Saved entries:
+ + +
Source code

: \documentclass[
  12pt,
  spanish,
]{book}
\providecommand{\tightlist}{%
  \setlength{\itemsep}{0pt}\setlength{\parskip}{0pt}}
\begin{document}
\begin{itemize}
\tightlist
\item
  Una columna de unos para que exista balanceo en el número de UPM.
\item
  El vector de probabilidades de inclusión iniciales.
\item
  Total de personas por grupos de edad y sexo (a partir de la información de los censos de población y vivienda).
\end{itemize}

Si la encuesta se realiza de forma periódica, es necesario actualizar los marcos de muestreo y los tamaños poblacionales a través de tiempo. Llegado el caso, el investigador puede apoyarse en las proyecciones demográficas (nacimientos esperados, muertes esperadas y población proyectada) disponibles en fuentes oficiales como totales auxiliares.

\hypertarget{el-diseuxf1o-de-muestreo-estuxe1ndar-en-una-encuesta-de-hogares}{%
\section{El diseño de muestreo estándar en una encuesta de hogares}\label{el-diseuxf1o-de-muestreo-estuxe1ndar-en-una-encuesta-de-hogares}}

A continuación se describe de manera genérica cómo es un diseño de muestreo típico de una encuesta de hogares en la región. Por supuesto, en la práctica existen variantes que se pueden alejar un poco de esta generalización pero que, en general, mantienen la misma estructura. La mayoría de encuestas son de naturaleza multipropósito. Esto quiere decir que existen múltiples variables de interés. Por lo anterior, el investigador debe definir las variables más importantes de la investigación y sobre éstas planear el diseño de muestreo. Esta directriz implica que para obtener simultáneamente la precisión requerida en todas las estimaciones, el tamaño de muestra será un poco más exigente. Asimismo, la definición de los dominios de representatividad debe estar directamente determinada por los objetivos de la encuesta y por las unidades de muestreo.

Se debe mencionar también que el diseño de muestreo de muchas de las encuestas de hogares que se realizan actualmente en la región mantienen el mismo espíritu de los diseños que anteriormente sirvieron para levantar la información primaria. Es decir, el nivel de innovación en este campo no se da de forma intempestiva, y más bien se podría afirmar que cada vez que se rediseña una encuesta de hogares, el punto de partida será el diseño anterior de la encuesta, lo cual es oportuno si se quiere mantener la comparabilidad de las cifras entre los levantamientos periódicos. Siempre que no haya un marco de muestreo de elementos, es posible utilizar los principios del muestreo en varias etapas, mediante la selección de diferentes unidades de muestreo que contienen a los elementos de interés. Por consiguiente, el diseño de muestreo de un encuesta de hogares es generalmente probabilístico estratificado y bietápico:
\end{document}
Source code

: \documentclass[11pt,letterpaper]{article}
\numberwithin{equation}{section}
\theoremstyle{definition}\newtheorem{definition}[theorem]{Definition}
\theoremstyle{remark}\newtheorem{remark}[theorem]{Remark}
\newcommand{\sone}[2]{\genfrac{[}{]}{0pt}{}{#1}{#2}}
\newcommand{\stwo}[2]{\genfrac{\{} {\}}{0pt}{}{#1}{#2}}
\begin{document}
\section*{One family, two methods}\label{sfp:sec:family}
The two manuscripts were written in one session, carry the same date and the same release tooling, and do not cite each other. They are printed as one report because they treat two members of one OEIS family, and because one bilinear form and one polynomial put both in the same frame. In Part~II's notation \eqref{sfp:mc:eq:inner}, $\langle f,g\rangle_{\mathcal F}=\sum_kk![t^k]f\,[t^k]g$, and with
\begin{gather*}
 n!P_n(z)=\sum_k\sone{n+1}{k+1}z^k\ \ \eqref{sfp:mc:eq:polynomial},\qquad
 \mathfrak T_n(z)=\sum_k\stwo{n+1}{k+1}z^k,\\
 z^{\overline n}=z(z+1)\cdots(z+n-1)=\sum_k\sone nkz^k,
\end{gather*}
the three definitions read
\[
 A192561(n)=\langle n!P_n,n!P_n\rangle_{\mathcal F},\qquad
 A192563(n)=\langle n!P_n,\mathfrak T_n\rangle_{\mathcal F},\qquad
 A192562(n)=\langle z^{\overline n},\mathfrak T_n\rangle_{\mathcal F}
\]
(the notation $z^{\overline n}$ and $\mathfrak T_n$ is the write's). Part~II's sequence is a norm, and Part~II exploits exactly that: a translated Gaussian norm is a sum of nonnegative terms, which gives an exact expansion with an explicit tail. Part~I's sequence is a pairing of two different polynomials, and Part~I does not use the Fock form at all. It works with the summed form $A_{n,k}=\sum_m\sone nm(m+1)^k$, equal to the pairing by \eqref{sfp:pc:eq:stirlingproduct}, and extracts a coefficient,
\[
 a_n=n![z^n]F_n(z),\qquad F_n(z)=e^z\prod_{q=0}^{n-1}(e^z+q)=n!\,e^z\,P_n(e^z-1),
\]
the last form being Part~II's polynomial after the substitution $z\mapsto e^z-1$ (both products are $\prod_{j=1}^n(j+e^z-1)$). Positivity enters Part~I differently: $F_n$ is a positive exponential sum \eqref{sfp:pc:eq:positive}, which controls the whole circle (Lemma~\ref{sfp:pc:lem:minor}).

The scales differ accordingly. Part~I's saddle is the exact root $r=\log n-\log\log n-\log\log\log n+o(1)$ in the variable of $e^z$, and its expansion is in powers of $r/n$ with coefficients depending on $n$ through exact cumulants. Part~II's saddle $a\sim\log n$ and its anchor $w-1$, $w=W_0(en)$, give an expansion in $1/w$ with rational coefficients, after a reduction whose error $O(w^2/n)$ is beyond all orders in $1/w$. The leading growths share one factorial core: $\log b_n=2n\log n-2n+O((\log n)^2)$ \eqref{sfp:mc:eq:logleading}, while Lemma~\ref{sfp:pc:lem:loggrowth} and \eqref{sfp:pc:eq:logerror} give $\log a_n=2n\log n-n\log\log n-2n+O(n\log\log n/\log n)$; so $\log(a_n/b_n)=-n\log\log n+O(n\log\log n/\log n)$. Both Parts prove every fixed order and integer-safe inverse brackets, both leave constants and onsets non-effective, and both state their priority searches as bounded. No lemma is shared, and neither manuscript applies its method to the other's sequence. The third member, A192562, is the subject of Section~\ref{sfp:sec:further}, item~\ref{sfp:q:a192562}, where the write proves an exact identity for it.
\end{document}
+ + +
▸ WHAT IS NEEDED
From the records above, extract every entry exactly as given.

▸ SOLUTION
Source code

: \documentclass[
  12pt,
  spanish,
]{book}
\providecommand{\tightlist}{%
  \setlength{\itemsep}{0pt}\setlength{\parskip}{0pt}}
\begin{document}
\begin{itemize}
\tightlist
\item
  Una columna de unos para que exista balanceo en el número de UPM.
\item
  El vector de probabilidades de inclusión iniciales.
\item
  Total de personas por grupos de edad y sexo (a partir de la información de los censos de población y vivienda).
\end{itemize}

Si la encuesta se realiza de forma periódica, es necesario actualizar los marcos de muestreo y los tamaños poblacionales a través de tiempo. Llegado el caso, el investigador puede apoyarse en las proyecciones demográficas (nacimientos esperados, muertes esperadas y población proyectada) disponibles en fuentes oficiales como totales auxiliares.

\hypertarget{el-diseuxf1o-de-muestreo-estuxe1ndar-en-una-encuesta-de-hogares}{%
\section{El diseño de muestreo estándar en una encuesta de hogares}\label{el-diseuxf1o-de-muestreo-estuxe1ndar-en-una-encuesta-de-hogares}}

A continuación se describe de manera genérica cómo es un diseño de muestreo típico de una encuesta de hogares en la región. Por supuesto, en la práctica existen variantes que se pueden alejar un poco de esta generalización pero que, en general, mantienen la misma estructura. La mayoría de encuestas son de naturaleza multipropósito. Esto quiere decir que existen múltiples variables de interés. Por lo anterior, el investigador debe definir las variables más importantes de la investigación y sobre éstas planear el diseño de muestreo. Esta directriz implica que para obtener simultáneamente la precisión requerida en todas las estimaciones, el tamaño de muestra será un poco más exigente. Asimismo, la definición de los dominios de representatividad debe estar directamente determinada por los objetivos de la encuesta y por las unidades de muestreo.

Se debe mencionar también que el diseño de muestreo de muchas de las encuestas de hogares que se realizan actualmente en la región mantienen el mismo espíritu de los diseños que anteriormente sirvieron para levantar la información primaria. Es decir, el nivel de innovación en este campo no se da de forma intempestiva, y más bien se podría afirmar que cada vez que se rediseña una encuesta de hogares, el punto de partida será el diseño anterior de la encuesta, lo cual es oportuno si se quiere mantener la comparabilidad de las cifras entre los levantamientos periódicos. Siempre que no haya un marco de muestreo de elementos, es posible utilizar los principios del muestreo en varias etapas, mediante la selección de diferentes unidades de muestreo que contienen a los elementos de interés. Por consiguiente, el diseño de muestreo de un encuesta de hogares es generalmente probabilístico estratificado y bietápico:
\end{document}
Source code

: \documentclass[11pt,letterpaper]{article}
\numberwithin{equation}{section}
\theoremstyle{definition}\newtheorem{definition}[theorem]{Definition}
\theoremstyle{remark}\newtheorem{remark}[theorem]{Remark}
\newcommand{\sone}[2]{\genfrac{[}{]}{0pt}{}{#1}{#2}}
\newcommand{\stwo}[2]{\genfrac{\{} {\}}{0pt}{}{#1}{#2}}
\begin{document}
\section*{One family, two methods}\label{sfp:sec:family}
The two manuscripts were written in one session, carry the same date and the same release tooling, and do not cite each other. They are printed as one report because they treat two members of one OEIS family, and because one bilinear form and one polynomial put both in the same frame. In Part~II's notation \eqref{sfp:mc:eq:inner}, $\langle f,g\rangle_{\mathcal F}=\sum_kk![t^k]f\,[t^k]g$, and with
\begin{gather*}
 n!P_n(z)=\sum_k\sone{n+1}{k+1}z^k\ \ \eqref{sfp:mc:eq:polynomial},\qquad
 \mathfrak T_n(z)=\sum_k\stwo{n+1}{k+1}z^k,\\
 z^{\overline n}=z(z+1)\cdots(z+n-1)=\sum_k\sone nkz^k,
\end{gather*}
the three definitions read
\[
 A192561(n)=\langle n!P_n,n!P_n\rangle_{\mathcal F},\qquad
 A192563(n)=\langle n!P_n,\mathfrak T_n\rangle_{\mathcal F},\qquad
 A192562(n)=\langle z^{\overline n},\mathfrak T_n\rangle_{\mathcal F}
\]
(the notation $z^{\overline n}$ and $\mathfrak T_n$ is the write's). Part~II's sequence is a norm, and Part~II exploits exactly that: a translated Gaussian norm is a sum of nonnegative terms, which gives an exact expansion with an explicit tail. Part~I's sequence is a pairing of two different polynomials, and Part~I does not use the Fock form at all. It works with the summed form $A_{n,k}=\sum_m\sone nm(m+1)^k$, equal to the pairing by \eqref{sfp:pc:eq:stirlingproduct}, and extracts a coefficient,
\[
 a_n=n![z^n]F_n(z),\qquad F_n(z)=e^z\prod_{q=0}^{n-1}(e^z+q)=n!\,e^z\,P_n(e^z-1),
\]
the last form being Part~II's polynomial after the substitution $z\mapsto e^z-1$ (both products are $\prod_{j=1}^n(j+e^z-1)$). Positivity enters Part~I differently: $F_n$ is a positive exponential sum \eqref{sfp:pc:eq:positive}, which controls the whole circle (Lemma~\ref{sfp:pc:lem:minor}).

The scales differ accordingly. Part~I's saddle is the exact root $r=\log n-\log\log n-\log\log\log n+o(1)$ in the variable of $e^z$, and its expansion is in powers of $r/n$ with coefficients depending on $n$ through exact cumulants. Part~II's saddle $a\sim\log n$ and its anchor $w-1$, $w=W_0(en)$, give an expansion in $1/w$ with rational coefficients, after a reduction whose error $O(w^2/n)$ is beyond all orders in $1/w$. The leading growths share one factorial core: $\log b_n=2n\log n-2n+O((\log n)^2)$ \eqref{sfp:mc:eq:logleading}, while Lemma~\ref{sfp:pc:lem:loggrowth} and \eqref{sfp:pc:eq:logerror} give $\log a_n=2n\log n-n\log\log n-2n+O(n\log\log n/\log n)$; so $\log(a_n/b_n)=-n\log\log n+O(n\log\log n/\log n)$. Both Parts prove every fixed order and integer-safe inverse brackets, both leave constants and onsets non-effective, and both state their priority searches as bounded. No lemma is shared, and neither manuscript applies its method to the other's sequence. The third member, A192562, is the subject of Section~\ref{sfp:sec:further}, item~\ref{sfp:q:a192562}, where the write proves an exact identity for it.
\end{document}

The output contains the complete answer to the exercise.